In 1824 Lohrmann issued four sections of a map on a scale of thirty-eight inches to the Moon's diameter, which, had it been complete, would have been by far the best in existence at that time. Failing eyesight, followed by his death in 1840, delayed publication, and the remaining twenty-one sections were not issued until 1878. A small, complete map, fifteen inches in diameter, was published by him in 1838.
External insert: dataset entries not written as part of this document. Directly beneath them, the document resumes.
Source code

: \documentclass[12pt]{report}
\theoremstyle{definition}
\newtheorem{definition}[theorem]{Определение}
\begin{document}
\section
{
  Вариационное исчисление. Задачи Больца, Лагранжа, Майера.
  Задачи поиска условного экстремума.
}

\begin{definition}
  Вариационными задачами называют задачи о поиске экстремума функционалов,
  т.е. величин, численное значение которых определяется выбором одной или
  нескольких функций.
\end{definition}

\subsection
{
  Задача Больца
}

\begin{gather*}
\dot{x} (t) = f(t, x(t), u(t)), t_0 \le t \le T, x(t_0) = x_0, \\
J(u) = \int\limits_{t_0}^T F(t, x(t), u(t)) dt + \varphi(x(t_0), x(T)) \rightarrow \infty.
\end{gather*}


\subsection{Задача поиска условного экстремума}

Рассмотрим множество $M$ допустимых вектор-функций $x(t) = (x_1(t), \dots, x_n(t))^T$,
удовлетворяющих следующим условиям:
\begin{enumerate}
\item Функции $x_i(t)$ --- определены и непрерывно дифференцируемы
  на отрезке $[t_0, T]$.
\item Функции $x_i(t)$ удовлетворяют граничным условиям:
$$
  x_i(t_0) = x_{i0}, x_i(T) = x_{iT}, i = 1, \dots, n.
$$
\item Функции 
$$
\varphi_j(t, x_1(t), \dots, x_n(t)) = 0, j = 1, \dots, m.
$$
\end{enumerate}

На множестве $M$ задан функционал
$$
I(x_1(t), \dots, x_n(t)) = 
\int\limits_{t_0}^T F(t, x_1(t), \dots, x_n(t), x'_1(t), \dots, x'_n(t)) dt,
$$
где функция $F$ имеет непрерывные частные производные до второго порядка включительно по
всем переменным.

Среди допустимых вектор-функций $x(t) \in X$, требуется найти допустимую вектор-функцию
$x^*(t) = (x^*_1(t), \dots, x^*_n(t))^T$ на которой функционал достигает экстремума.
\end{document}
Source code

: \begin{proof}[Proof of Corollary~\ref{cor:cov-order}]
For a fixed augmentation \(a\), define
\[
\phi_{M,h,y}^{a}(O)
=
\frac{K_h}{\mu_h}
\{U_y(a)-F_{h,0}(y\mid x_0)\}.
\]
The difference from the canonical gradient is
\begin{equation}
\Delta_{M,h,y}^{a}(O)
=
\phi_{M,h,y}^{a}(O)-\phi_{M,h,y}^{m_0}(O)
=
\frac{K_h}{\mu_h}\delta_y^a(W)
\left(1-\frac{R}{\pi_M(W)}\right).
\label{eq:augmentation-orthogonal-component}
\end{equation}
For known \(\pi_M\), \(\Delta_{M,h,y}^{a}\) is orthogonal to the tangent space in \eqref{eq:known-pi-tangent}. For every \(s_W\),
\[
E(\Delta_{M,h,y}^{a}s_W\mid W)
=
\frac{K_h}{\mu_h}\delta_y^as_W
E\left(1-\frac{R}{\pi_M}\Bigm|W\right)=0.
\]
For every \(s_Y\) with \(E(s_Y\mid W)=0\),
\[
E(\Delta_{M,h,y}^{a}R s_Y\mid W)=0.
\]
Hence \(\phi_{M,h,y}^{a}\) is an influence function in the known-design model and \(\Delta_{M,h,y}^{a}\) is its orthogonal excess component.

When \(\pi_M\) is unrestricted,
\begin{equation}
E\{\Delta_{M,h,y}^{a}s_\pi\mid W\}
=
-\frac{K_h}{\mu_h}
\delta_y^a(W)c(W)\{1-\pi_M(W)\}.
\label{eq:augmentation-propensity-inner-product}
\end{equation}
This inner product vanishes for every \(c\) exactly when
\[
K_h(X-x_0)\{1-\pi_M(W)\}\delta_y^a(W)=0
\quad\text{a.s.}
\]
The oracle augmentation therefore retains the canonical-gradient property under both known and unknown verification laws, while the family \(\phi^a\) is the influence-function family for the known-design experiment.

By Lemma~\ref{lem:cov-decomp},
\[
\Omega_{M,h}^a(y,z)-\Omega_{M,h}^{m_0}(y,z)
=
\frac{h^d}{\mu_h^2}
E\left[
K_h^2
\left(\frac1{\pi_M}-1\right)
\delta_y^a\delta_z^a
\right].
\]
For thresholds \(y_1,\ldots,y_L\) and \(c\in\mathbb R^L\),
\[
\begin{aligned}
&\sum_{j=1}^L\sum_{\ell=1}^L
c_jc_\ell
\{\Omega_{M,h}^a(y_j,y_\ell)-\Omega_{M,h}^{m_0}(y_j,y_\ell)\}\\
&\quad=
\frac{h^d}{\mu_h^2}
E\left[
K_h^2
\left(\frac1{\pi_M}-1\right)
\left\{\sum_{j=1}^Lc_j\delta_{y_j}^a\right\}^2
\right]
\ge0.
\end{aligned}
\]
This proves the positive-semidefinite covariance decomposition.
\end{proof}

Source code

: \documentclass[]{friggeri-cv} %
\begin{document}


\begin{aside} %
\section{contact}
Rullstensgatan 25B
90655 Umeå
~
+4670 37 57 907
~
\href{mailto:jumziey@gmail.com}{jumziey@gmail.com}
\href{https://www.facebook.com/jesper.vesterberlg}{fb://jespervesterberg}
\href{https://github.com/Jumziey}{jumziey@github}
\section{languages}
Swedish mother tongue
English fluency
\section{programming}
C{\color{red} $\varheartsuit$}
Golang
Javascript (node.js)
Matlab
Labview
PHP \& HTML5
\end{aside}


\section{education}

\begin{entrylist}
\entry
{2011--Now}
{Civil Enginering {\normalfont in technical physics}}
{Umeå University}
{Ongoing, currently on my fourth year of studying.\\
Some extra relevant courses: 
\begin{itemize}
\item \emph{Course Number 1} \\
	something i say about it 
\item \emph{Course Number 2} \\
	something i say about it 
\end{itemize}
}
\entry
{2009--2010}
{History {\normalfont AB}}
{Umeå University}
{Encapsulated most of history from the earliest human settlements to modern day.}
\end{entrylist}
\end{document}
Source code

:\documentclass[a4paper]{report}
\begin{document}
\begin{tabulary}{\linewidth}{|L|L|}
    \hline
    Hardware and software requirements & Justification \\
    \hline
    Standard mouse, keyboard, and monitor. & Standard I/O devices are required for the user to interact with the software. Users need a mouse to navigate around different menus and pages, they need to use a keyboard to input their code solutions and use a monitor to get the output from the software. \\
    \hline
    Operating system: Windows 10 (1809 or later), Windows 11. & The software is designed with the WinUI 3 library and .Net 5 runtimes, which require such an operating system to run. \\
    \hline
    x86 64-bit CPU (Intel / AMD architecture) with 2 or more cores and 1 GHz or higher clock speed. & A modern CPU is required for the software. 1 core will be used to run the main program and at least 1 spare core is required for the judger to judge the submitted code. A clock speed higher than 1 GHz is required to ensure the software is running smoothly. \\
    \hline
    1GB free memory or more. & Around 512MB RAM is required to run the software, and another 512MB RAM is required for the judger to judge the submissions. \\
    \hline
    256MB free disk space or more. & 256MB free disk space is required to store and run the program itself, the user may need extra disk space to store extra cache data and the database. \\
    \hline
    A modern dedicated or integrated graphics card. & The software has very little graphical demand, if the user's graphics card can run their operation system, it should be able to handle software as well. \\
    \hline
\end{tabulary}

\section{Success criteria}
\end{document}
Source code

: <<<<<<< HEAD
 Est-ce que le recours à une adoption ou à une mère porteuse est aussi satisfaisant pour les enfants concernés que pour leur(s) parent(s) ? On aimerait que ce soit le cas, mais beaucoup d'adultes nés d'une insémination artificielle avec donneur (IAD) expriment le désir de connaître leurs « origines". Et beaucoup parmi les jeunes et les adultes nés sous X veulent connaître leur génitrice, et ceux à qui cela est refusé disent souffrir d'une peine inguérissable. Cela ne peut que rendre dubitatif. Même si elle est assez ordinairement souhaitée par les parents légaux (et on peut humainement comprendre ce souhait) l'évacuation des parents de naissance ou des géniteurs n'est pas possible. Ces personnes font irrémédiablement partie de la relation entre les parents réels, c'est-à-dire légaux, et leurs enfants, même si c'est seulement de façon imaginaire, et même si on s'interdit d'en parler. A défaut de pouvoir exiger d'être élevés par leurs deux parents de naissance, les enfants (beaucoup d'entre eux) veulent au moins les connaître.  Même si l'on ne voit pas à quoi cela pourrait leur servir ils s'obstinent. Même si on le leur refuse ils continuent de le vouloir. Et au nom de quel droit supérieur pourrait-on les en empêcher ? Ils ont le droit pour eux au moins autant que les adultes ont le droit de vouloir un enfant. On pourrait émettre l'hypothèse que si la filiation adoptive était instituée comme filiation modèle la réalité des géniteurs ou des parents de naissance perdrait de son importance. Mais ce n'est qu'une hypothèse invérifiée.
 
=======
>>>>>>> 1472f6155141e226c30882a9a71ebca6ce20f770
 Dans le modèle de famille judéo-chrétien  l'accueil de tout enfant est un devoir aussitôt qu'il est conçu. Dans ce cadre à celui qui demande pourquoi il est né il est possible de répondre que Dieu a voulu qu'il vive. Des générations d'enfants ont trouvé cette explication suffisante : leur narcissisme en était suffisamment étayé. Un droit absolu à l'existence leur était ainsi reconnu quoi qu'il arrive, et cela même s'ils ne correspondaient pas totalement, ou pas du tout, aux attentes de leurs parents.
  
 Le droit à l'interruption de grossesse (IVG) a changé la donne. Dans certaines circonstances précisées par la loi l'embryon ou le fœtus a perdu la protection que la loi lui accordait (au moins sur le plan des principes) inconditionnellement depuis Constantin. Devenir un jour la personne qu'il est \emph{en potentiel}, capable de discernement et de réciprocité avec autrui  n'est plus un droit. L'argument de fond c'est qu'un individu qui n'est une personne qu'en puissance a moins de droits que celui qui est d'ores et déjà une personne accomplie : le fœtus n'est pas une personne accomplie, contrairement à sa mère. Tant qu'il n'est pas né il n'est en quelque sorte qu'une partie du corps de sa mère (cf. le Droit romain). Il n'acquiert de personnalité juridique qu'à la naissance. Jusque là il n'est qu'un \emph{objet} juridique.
In 1837 appeared Beer and Madler's great work on the Moon, accompanied by a map on nearly the same scale as Lohrmann's uncompleted charts, but both more detailed and more accurate. This publication was and is still considered in some respects the standard authority on the Moon, yet the observations, chiefly due to Mädler, were all made with a telescope of less than four inches aperture. These measurements include also the heights of some 830 summits. About 150 names were added to lunar nomenclature. The work was in fact so accurate and comprehensive that it served to discourage lunar observation in other quarters, and even until within a few years its influence was shown in the very prevalent opinion that the Moon was dead and unchangeable, and so accurately charted and known that it was a waste of energy for an astronomer to devote his time to it, except to study its motions.

One astronomer, however, Schmidt, of Athens, was not discouraged, and for thirty-four years devoted himself assiduously to selenographical work, producing at the end of that time his great map of the Moon, published in 1878 by the German Government. The map consists of twenty-five sections, and is upon a scale of seventy-five inches to the Moon's diameter. This map contains upward of 32,000 craters, together with about 1,000 rills, the great majority of the latter having been detected by Schmidt himself. The heights of many summits were also determined.